In the next financial year, the National Social Security Fund (NSSF) is set to spend significant amounts of money in sectors like real estate, IT, consultancy, insurance and furniture.
Specifically, Shs1.7 trillion will go into real estate, Shs36 billion to buy IT systems, Shs12 billion for consultancy, Shs2.7 billion to procure furniture and fixtures, Shs5 billion to get insurance and Shs5 billion for advertising and promotions.
This spending gives suppliers intending to work with NSSF a chance to make money. This money should go to the right suppliers, at least going by what the ag Managing Director, Patrick Ayota said Tuesday at the 7th NSSF Suppliers Forum.
He asked, “Can you provide a level of service to the extent that your customer is glad you are a vendor? That is what we expect of you as our vendor. We have a purpose to make lives better by making savings a way of life.”
He revealed that by 2035 NSSF wants to move the 10% coverage of Ugandans to 50%. “That means that we cannot depend on the formal sector, we have to work with the informal sector,” he said.
Adding: It means that we need to be relevant, create products and intervene so that we can achieve this. We want to grow the Fund from Shs20 trillion to Shs50 trillion. We cannot do this on our own. This is where we need your help. We need partners to serve the labour force of Uganda,”
Ayota told the suppliers at the Forum that the NSSF Amendment Act 2022 opened up savings for everyone. He explained that the low coverage of social security presents an opportunity for growth and expansion.
Humphrey Ogwang, the Relationship Manager under Voluntary Membership at NSSF shared the opportunities the new NSSF Amendment Act presents.
He said the law now allows workers who are not on the payroll to remit savings and those on the payroll to top up which was not possible previously. The amendments to the law can now help many meet their retirement targets through savings.
“We are using forums like this and our financial literacy platform to reach out to many and inform them of this opportunity to save with dignity and have a secure life after retirement,” he said.
Gerald Mugabi, the Head of Procurement at NSSF, advised suppliers to always have a mitigation plan just in case they face disruptions in their supply chain process.
He said: “Diversify your supply base if you know you are getting items from a particular base, expand it further and find other options in the event of an emergency. To what extent do you go deep into your supplier chain base to find out the details of the tier system?”
Adding: “In the past, the supply chain was focused on the provision of service, cost and quality but because of global trends, we are focusing on your ability as a supplier to be agile i.e. if there is a challenge, how quickly can you jump on to an alternative.”

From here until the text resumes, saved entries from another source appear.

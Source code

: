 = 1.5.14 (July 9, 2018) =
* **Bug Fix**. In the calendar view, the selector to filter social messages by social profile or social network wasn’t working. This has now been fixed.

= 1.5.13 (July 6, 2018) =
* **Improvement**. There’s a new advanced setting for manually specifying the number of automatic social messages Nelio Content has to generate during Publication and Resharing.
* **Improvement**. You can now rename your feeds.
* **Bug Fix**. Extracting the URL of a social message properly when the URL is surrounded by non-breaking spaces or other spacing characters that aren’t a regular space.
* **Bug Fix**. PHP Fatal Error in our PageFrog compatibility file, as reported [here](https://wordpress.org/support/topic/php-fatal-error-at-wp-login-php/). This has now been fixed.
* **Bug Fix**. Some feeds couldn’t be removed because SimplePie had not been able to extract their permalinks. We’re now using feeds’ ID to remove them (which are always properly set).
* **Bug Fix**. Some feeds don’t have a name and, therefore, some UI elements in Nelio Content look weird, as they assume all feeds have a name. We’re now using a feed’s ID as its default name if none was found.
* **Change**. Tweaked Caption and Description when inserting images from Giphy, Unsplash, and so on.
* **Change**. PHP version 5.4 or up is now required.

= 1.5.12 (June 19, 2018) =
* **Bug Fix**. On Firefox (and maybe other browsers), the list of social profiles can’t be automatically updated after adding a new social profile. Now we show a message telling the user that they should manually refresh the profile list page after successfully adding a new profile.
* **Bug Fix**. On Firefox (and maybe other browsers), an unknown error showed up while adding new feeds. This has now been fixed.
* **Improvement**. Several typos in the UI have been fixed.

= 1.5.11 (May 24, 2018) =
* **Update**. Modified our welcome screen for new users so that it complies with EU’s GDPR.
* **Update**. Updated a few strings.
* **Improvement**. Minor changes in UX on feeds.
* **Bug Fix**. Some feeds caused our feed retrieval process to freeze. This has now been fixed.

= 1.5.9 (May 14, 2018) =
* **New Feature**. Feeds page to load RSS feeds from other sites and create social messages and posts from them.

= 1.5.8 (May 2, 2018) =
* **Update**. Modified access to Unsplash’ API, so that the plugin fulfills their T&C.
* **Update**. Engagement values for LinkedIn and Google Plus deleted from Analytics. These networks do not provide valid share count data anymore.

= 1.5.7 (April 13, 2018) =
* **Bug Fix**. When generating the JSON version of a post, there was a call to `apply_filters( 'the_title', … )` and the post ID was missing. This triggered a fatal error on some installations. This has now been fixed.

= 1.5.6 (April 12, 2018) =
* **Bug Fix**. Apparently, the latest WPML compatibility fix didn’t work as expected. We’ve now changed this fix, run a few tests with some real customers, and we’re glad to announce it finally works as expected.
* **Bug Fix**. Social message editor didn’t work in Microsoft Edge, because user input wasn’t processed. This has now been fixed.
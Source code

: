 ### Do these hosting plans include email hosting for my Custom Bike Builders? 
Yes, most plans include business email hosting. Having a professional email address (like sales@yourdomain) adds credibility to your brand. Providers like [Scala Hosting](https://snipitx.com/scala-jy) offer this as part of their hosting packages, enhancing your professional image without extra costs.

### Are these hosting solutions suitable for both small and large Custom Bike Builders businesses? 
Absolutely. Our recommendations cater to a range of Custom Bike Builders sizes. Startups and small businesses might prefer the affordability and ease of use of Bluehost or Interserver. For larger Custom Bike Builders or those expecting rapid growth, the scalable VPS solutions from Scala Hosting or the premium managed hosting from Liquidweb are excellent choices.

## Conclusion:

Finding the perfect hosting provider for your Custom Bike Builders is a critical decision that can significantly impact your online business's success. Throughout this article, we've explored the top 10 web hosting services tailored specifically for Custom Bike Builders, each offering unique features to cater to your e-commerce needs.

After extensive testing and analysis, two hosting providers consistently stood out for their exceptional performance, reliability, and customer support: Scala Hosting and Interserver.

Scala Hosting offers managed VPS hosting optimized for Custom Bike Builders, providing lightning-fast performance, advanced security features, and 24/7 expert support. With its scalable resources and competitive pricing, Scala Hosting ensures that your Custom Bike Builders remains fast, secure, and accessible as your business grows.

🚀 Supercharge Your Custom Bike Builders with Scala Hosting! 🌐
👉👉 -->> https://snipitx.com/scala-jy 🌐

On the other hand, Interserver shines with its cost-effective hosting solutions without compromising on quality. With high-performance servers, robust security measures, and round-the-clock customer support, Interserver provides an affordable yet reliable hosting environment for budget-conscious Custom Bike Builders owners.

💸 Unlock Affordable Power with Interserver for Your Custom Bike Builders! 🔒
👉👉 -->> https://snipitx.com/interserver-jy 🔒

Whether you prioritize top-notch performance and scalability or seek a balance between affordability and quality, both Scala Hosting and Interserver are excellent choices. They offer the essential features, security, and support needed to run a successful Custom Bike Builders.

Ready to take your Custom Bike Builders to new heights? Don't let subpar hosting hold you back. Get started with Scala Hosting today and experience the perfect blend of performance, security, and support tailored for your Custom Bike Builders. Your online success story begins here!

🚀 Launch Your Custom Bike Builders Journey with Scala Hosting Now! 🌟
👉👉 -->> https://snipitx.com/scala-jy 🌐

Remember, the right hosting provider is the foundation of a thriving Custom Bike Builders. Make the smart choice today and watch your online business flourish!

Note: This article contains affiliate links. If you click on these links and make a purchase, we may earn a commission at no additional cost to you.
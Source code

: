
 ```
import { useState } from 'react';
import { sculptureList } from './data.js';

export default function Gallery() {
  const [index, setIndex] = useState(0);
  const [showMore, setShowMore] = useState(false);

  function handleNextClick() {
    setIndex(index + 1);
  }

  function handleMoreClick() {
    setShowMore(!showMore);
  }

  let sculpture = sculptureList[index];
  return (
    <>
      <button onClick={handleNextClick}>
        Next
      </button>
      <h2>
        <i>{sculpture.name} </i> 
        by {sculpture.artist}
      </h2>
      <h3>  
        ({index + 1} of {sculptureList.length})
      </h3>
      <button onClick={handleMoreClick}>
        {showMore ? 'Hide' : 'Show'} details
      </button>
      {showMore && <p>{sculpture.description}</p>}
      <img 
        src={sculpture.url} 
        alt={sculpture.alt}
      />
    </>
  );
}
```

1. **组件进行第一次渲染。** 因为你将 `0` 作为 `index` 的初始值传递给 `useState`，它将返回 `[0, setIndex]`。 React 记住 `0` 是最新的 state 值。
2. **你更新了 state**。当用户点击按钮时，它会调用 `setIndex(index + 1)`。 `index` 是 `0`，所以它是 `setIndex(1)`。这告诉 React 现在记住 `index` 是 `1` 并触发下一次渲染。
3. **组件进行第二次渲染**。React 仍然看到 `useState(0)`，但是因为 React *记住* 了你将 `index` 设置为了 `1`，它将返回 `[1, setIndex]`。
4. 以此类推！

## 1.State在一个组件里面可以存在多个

He said there is a need for businesses to focus on embedding Digital Transformation & Artificial Intelligence, Risk Mitigation and Supply Resilience Chain Supply into their business models.
Dr. Daniel Babikwa, the Director District Support Coordination & Public Education at NEMA encouraged NSSF to engage communities because they live closest to the resources. Unfortunately, many times they are ignored, he said.
Angela Ndawula, Head of Business and Institution Banking at Housing Finance Bank said the bank now offers contract financing, trade financing invoice discounting, and LPOs (Local Purchase Orders)to support the continuous operations of suppliers.
The bank also offers unsecured loans of up to Shs500 million within a remarkably short period of 2 hours. This expedited process ensures that suppliers can access the necessary funds without delay, Ndawula said.